→ Task item:
Pictures in the entries below are to be left out; otherwise, reproduce exactly the lines from the first through the line containing "## How to run ##".
[[ Recorded information, beginning ]]
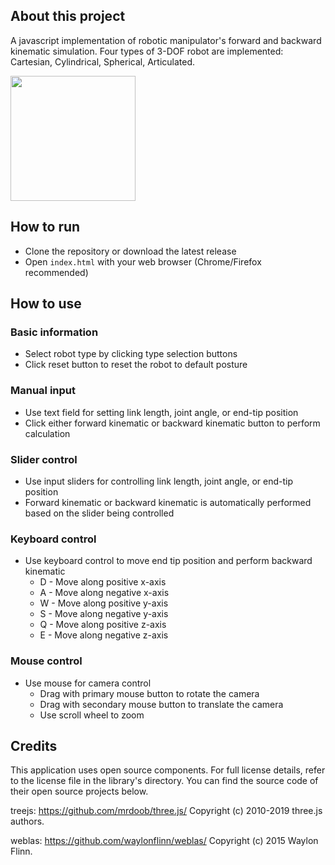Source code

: ## About this project ##
A javascript implementation of robotic manipulator's forward and backward kinematic simulation.
Four types of 3-DOF robot are implemented: Cartesian, Cylindrical, Spherical, Articulated.

<img src="https://imgur.com/5CYxZIM.png" width=200>

## How to run ##
* Clone the repository or download the latest release
* Open `index.html` with your web browser (Chrome/Firefox recommended)

## How to use ##
### Basic information ###
* Select robot type by clicking type selection buttons
* Click reset button to reset the robot to default posture

### Manual input ###
* Use text field for setting link length, joint angle, or end-tip position
* Click either forward kinematic or backward kinematic button to perform calculation

### Slider control ###
* Use input sliders for controlling link length, joint angle, or end-tip position
* Forward kinematic or backward kinematic is automatically performed based on the slider being controlled

### Keyboard control ###
* Use keyboard control to move end tip position and perform backward kinematic
    * D - Move along positive x-axis
    * A - Move along negative x-axis
    * W - Move along positive y-axis
    * S - Move along negative y-axis
    * Q - Move along positive z-axis
    * E - Move along negative z-axis

### Mouse control ###
* Use mouse for camera control
    * Drag with primary mouse button to rotate the camera
    * Drag with secondary mouse button to translate the camera
    * Use scroll wheel to zoom

## Credits ##
This application uses open source components. For full license details, refer to the license file in the library's directory. You can find the source code of their open source projects below.

treejs: https://github.com/mrdoob/three.js/
Copyright (c) 2010-2019 three.js authors.

weblas: https://github.com/waylonflinn/weblas/
Copyright (c) 2015 Waylon Flinn.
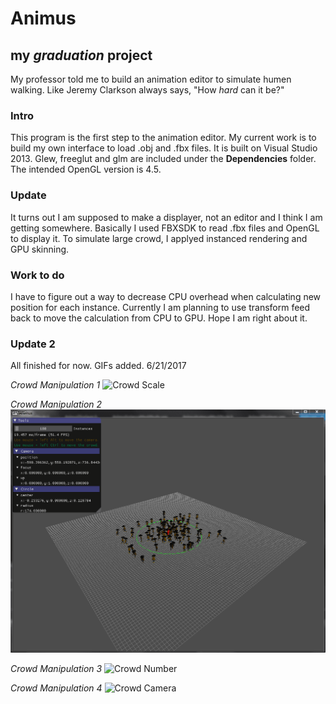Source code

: # Animus
## my _graduation_ project
My professor told me to build an animation editor to simulate humen walking. Like Jeremy Clarkson always says, "How _hard_ can it be?"

### Intro
This program is the first step to the animation editor. My current work is to build my own interface to load .obj and .fbx files. 
It is built on Visual Studio 2013. Glew, freeglut and glm are included under the __Dependencies__ folder. 
The intended OpenGL version is 4.5.

### Update
It turns out I am supposed to make a displayer, not an editor and I think I am getting somewhere. Basically I used FBXSDK to read .fbx files and OpenGL to display it.
To simulate large crowd, I applyed instanced rendering and GPU skinning.

### Work to do
I have to figure out a way to decrease CPU overhead when calculating new position for each instance. Currently I am planning to use transform feed back to move the calculation from CPU to GPU. Hope I am right about it.

### Update 2
All finished for now. GIFs added. 6/21/2017

*Crowd Manipulation 1*
![Crowd Scale](https://github.com/ACskyline/Animus/tree/test/img/crowd_scale.gif)

*Crowd Manipulation 2*
![Crowd Move](img/crowd_move.gif)

*Crowd Manipulation 3*
![Crowd Number](Animus/img/crowd_number.gif)

*Crowd Manipulation 4*
![Crowd Camera](https://github.com/ACskyline/Animus/tree/test/img/crowd_camera.gif)
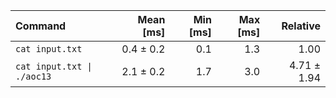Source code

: | Command | Mean [ms] | Min [ms] | Max [ms] | Relative |
|:---|---:|---:|---:|---:|
| `cat input.txt` | 0.4 ± 0.2 | 0.1 | 1.3 | 1.00 |
| `cat input.txt \| ./aoc13` | 2.1 ± 0.2 | 1.7 | 3.0 | 4.71 ± 1.94 |
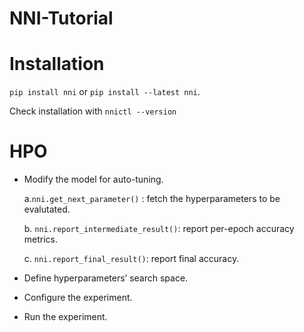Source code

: # NNI-Tutorial


# Installation
`pip install nni` or `pip install --latest nni`.

Check installation with `nnictl --version`


# HPO
- Modify the model for auto-tuning.

  a.`nni.get_next_parameter()` : fetch the hyperparameters to be evalutated.
  
  b. `nni.report_intermediate_result()`: report per-epoch accuracy metrics.
  
  c. `nni.report_final_result()`: report final accuracy.
  
  
- Define hyperparameters’ search space.
- Configure the experiment.
- Run the experiment.

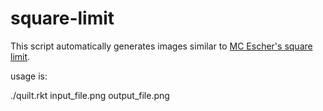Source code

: # square-limit
This script automatically generates images similar to [MC Escher's square limit](https://www.wikiart.org/en/m-c-escher/square-limit).

usage is:

./quilt.rkt input_file.png output_file.png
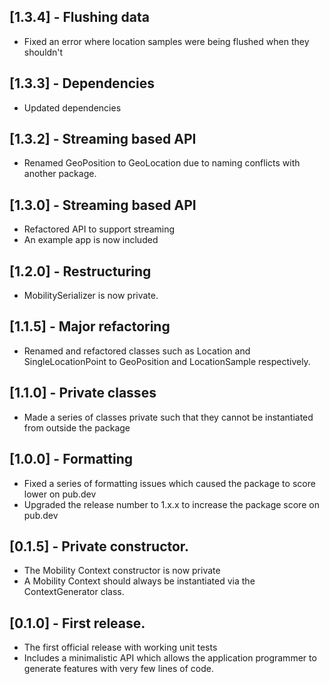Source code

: ## [1.3.4] - Flushing data
* Fixed an error where location samples were being flushed when they shouldn't

## [1.3.3] - Dependencies
* Updated dependencies

## [1.3.2] - Streaming based API
* Renamed GeoPosition to GeoLocation due to naming conflicts with another package.

## [1.3.0] - Streaming based API
* Refactored API to support streaming
* An example app is now included

## [1.2.0] - Restructuring
* MobilitySerializer is now private.

## [1.1.5] - Major refactoring
* Renamed and refactored classes such as Location and SingleLocationPoint to GeoPosition and LocationSample respectively.

## [1.1.0] - Private classes
* Made a series of classes private such that they cannot be instantiated from outside the package

## [1.0.0] - Formatting
* Fixed a series of formatting issues which caused the package to score lower on pub.dev
* Upgraded the release number to 1.x.x to increase the package score on pub.dev

## [0.1.5] - Private constructor.
* The Mobility Context constructor is now private
* A Mobility Context should always be instantiated via the ContextGenerator class.

## [0.1.0] - First release.
* The first official release with working unit tests
* Includes a minimalistic API which allows the application programmer to generate features with very few lines of code.


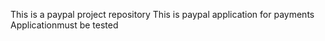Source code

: This is a paypal project repository
This is paypal application for payments
Applicationmust be tested

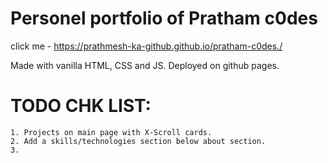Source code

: # Personel portfolio of Pratham c0des

click me - https://prathmesh-ka-github.github.io/pratham-c0des./

Made with vanilla HTML, CSS and JS.
Deployed on github pages.


# TODO CHK LIST: 
    1. Projects on main page with X-Scroll cards.
    2. Add a skills/technologies section below about section.
    3. 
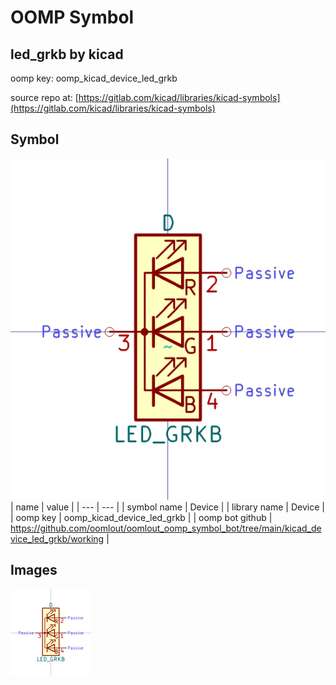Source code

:# OOMP Symbol  
## led_grkb  by kicad  
  
oomp key: oomp_kicad_device_led_grkb  
  
source repo at: [https://gitlab.com/kicad/libraries/kicad-symbols](https://gitlab.com/kicad/libraries/kicad-symbols)  
## Symbol  
  
[![working.png](working_600.png)](working.png)  
| name | value | 
| --- | --- | 
| symbol name | Device | 
| library name | Device | 
| oomp key | oomp_kicad_device_led_grkb | 
| oomp bot github | https://github.com/oomlout/oomlout_oomp_symbol_bot/tree/main/kicad_device_led_grkb/working | 
## Images  
  
[![working.png](working_140.png)](working.png)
[[ Recorded information, end ]]
→ Completed exercise:
Source code

: ## About this project ##
A javascript implementation of robotic manipulator's forward and backward kinematic simulation.
Four types of 3-DOF robot are implemented: Cartesian, Cylindrical, Spherical, Articulated.

<img src="https://imgur.com/5CYxZIM.png" width=200>

## How to run ##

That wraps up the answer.